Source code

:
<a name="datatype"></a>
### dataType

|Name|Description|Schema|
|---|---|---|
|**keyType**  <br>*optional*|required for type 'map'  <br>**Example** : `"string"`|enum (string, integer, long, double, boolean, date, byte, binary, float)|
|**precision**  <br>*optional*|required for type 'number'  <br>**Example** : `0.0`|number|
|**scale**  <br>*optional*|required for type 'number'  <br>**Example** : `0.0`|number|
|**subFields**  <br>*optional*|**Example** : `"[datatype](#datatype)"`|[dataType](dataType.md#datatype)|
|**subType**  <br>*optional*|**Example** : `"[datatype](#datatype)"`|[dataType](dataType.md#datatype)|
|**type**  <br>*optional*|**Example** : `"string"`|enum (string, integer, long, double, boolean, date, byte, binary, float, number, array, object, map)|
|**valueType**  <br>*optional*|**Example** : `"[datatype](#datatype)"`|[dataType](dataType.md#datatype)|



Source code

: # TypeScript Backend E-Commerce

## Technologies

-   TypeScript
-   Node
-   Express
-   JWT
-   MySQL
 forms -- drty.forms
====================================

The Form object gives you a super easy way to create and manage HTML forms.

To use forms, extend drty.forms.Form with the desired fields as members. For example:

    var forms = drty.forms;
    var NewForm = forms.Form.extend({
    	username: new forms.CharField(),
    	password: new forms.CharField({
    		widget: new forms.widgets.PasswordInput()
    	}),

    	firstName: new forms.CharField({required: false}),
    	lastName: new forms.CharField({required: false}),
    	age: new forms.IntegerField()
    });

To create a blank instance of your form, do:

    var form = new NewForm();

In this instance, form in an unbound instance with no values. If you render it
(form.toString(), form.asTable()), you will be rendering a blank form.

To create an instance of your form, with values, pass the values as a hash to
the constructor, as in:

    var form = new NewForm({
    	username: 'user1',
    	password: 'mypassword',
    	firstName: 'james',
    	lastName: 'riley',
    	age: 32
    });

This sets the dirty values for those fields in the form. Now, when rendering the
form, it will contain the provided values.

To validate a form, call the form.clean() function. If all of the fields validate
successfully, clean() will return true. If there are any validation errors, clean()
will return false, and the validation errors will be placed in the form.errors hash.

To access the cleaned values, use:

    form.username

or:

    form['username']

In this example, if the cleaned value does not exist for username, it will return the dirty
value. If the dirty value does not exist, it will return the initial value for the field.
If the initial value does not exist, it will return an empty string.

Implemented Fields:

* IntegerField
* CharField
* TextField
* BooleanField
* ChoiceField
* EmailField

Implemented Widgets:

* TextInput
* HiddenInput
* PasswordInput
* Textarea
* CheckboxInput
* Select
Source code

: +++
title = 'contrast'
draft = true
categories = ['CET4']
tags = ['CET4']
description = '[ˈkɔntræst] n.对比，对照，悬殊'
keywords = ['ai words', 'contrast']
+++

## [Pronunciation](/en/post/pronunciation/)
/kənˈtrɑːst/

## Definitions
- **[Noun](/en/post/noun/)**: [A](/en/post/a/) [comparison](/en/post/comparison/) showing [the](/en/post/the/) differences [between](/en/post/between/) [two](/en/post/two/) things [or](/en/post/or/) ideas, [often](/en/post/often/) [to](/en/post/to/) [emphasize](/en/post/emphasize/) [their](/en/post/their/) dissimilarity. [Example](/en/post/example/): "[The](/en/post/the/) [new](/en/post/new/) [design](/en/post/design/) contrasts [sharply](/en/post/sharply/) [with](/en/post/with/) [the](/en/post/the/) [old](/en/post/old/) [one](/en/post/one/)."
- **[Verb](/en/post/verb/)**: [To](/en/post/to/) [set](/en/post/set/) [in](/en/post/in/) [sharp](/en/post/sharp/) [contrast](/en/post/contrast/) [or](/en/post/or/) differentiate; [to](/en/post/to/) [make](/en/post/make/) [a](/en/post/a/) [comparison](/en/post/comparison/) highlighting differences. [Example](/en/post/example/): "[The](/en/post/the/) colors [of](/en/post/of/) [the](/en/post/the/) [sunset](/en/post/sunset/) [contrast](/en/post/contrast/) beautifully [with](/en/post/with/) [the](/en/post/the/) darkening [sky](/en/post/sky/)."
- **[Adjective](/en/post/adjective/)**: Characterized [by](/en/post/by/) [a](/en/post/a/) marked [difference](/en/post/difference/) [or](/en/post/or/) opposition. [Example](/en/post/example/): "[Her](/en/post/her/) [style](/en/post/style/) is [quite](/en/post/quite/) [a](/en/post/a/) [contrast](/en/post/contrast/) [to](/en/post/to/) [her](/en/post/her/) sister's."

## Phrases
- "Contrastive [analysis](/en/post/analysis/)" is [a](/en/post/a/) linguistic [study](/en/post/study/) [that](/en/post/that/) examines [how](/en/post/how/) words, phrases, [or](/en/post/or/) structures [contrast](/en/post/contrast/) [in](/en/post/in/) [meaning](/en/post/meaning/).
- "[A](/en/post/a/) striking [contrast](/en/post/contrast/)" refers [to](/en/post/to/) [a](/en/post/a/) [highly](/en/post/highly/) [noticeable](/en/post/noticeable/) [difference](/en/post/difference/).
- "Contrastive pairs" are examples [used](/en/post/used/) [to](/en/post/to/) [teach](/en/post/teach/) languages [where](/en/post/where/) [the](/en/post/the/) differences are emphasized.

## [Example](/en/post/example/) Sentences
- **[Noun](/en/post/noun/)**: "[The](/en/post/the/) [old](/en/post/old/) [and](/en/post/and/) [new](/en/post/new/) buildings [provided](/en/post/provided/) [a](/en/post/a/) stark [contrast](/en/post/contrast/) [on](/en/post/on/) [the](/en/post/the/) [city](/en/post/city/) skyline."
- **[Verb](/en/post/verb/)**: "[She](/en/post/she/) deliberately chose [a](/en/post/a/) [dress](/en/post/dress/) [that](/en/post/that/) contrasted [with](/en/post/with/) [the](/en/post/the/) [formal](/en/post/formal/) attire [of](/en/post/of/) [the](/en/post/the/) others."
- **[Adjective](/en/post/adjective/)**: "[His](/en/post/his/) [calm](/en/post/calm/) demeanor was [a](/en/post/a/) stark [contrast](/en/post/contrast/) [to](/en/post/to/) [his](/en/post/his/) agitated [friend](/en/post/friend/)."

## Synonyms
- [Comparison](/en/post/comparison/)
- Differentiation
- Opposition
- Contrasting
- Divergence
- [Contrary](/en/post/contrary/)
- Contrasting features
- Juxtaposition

☆ ☆ ☆

[WHAT YOU HAVE TO DO]
Please give the number of lines above that include the string "will", with nothing added.

[TASK RESULT]
7